2014 was a difficult year. The world saw armies rise, families starve, and communities uprooted from land they had lived on for centuries. An average of 300 shootings occurred each day in the United States, resulting in injuries, hospitalizations, deaths, and jarring gaps in families and relationships. Human rights were called into question, marches were held, and protests were staged. 2014 was a year of loss. 2014 was a year of upheavals. 2014 was full of uncertainties.

As with any other year, we lost people of talent, beauty, and grace. 2014 shed light on the incapacitation of depression, from cases caused by bullying to that created from chronic and life altering illnesses. People who did not have the support they so very much needed chose what they felt was the only way out of that terrifying abyss, rocking their families and communities around them.

Not unlike those lost to battles of the mind and body, we also lost humanitarians, leaders, and voices of social change as casualties of very literal battles over changing politics, both at home and abroad.

Last year marked a year of radical change for North America when it came to social change. People in many states and provinces were given the right to marry whoever they so choose, allowing couples who loved each other across decades and beyond the intolerances of others to finally join each other in matrimony. People fought to support those most hard-hit by social inequities, exposing instances of horrible brutality as well as truly human moments of acceptance and love.

Numerous organizations of aid as well as extremely altruistic individuals formed refugee camps to feed, clothe, and shelter those fleeing from war-torn areas. We remembered soldiers, police officers, and firefighters by uniting under the need to demonstrate a recognition of valor, strength, and selflessness.

Moments of historical beauty were found, in dance, music, and countless sunrises and sunsets.

Many historical moments continued to be made, but millions more personal milestones occurred in each and every one of our lives: love, loss, achievements, moments of strife and agony.

So what does 2015 mean on a more personal level? A new year does not mean a new you. You are the same as you were in 2014, 2013, and the years before those. Some of us made the same resolutions, but we all continue to have the same daily problems. All of us continue to have cracks. Some of us have microscopic creases that travel in a maze of lines across our weather-beaten shells while others have fissures that alternate running deep and shallow through our very souls. We are all fighting a daily battle to maintain ourselves as a whole, with some more obvious than others.

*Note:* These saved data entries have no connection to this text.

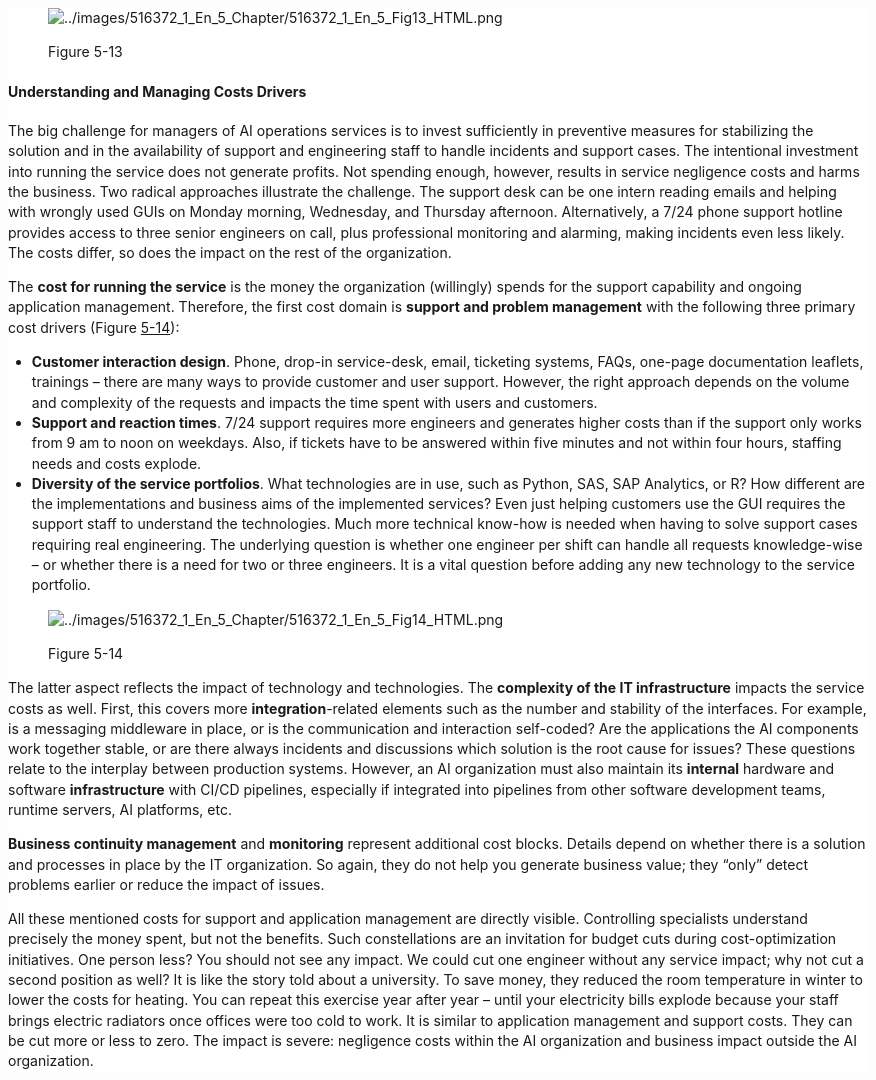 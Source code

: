<figure><img src="https://learning.oreilly.com/api/v2/epubs/urn:orm:book:9781484278246/files/images/516372_1_En_5_Chapter/516372_1_En_5_Fig13_HTML.png" alt="../images/516372_1_En_5_Chapter/516372_1_En_5_Fig13_HTML.png" height="984" width="1725"><figcaption><p>Figure 5-13</p></figcaption></figure>

#### Understanding and Managing Costs Drivers

The big challenge for managers of AI operations services is to invest sufficiently in preventive measures for stabilizing the solution and in the availability of support and engineering staff to handle incidents and support cases. The intentional investment into running the service does not generate profits. Not spending enough, however, results in service negligence costs and harms the business. Two radical approaches illustrate the challenge. The support desk can be one intern reading emails and helping with wrongly used GUIs on Monday morning, Wednesday, and Thursday afternoon. Alternatively, a 7/24 phone support hotline provides access to three senior engineers on call, plus professional monitoring and alarming, making incidents even less likely. The costs differ, so does the impact on the rest of the organization.

The **cost for running the service** is the money the organization (willingly) spends for the support capability and ongoing application management. Therefore, the first cost domain is **support and problem management** with the following three primary cost drivers (Figure [5-14](https://learning.oreilly.com/library/view/managing-ai-in/9781484278246/html/516372\_1\_En\_5\_Chapter.xhtml#Fig14)):

* **Customer interaction design**. Phone, drop-in service-desk, email, ticketing systems, FAQs, one-page documentation leaflets, trainings – there are many ways to provide customer and user support. However, the right approach depends on the volume and complexity of the requests and impacts the time spent with users and customers.
* **Support and reaction times**. 7/24 support requires more engineers and generates higher costs than if the support only works from 9 am to noon on weekdays. Also, if tickets have to be answered within five minutes and not within four hours, staffing needs and costs explode.
* **Diversity of the service portfolios**. What technologies are in use, such as Python, SAS, SAP Analytics, or R? How different are the implementations and business aims of the implemented services? Even just helping customers use the GUI requires the support staff to understand the technologies. Much more technical know-how is needed when having to solve support cases requiring real engineering. The underlying question is whether one engineer per shift can handle all requests knowledge-wise – or whether there is a need for two or three engineers. It is a vital question before adding any new technology to the service portfolio.

<figure><img src="https://learning.oreilly.com/api/v2/epubs/urn:orm:book:9781484278246/files/images/516372_1_En_5_Chapter/516372_1_En_5_Fig14_HTML.png" alt="../images/516372_1_En_5_Chapter/516372_1_En_5_Fig14_HTML.png" height="596" width="1729"><figcaption><p>Figure 5-14</p></figcaption></figure>

The latter aspect reflects the impact of technology and technologies. The **complexity of the IT infrastructure** impacts the service costs as well. First, this covers more **integration**-related elements such as the number and stability of the interfaces. For example, is a messaging middleware in place, or is the communication and interaction self-coded? Are the applications the AI components work together stable, or are there always incidents and discussions which solution is the root cause for issues? These questions relate to the interplay between production systems. However, an AI organization must also maintain its **internal** hardware and software **infrastructure** with CI/CD pipelines, especially if integrated into pipelines from other software development teams, runtime servers, AI platforms, etc.

**Business continuity management** and **monitoring** represent additional cost blocks. Details depend on whether there is a solution and processes in place by the IT organization. So again, they do not help you generate business value; they “only” detect problems earlier or reduce the impact of issues.

All these mentioned costs for support and application management are directly visible. Controlling specialists understand precisely the money spent, but not the benefits. Such constellations are an invitation for budget cuts during cost-optimization initiatives. One person less? You should not see any impact. We could cut one engineer without any service impact; why not cut a second position as well? It is like the story told about a university. To save money, they reduced the room temperature in winter to lower the costs for heating. You can repeat this exercise year after year – until your electricity bills explode because your staff brings electric radiators once offices were too cold to work. It is similar to application management and support costs. They can be cut more or less to zero. The impact is severe: negligence costs within the AI organization and business impact outside the AI organization.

Instead of partaking in the ritual New Year’s adoption of new habits, why not restructure this into a tradition of ritual abandonment? Leave the old to be open to the new, whatever that may be, wherever it may take you. Instead of piling on new habits, leave behind those dusty practices that you use just to get you through the day. Be open to what new experiences may occur around you and allow those to facilitate your change, whether it be physical, mental, or social.

A quote from the movie Interstellar aptly summarizes this idea in how to approach the remainder of 2015:

“The only way humans have figured out how to move forward is to leave something behind”

Leave your 2014 behind. Leave your resolutions of January 2015 behind. Make yourself available to what the rest of the year brings you and be a positive change for yourself and those around you.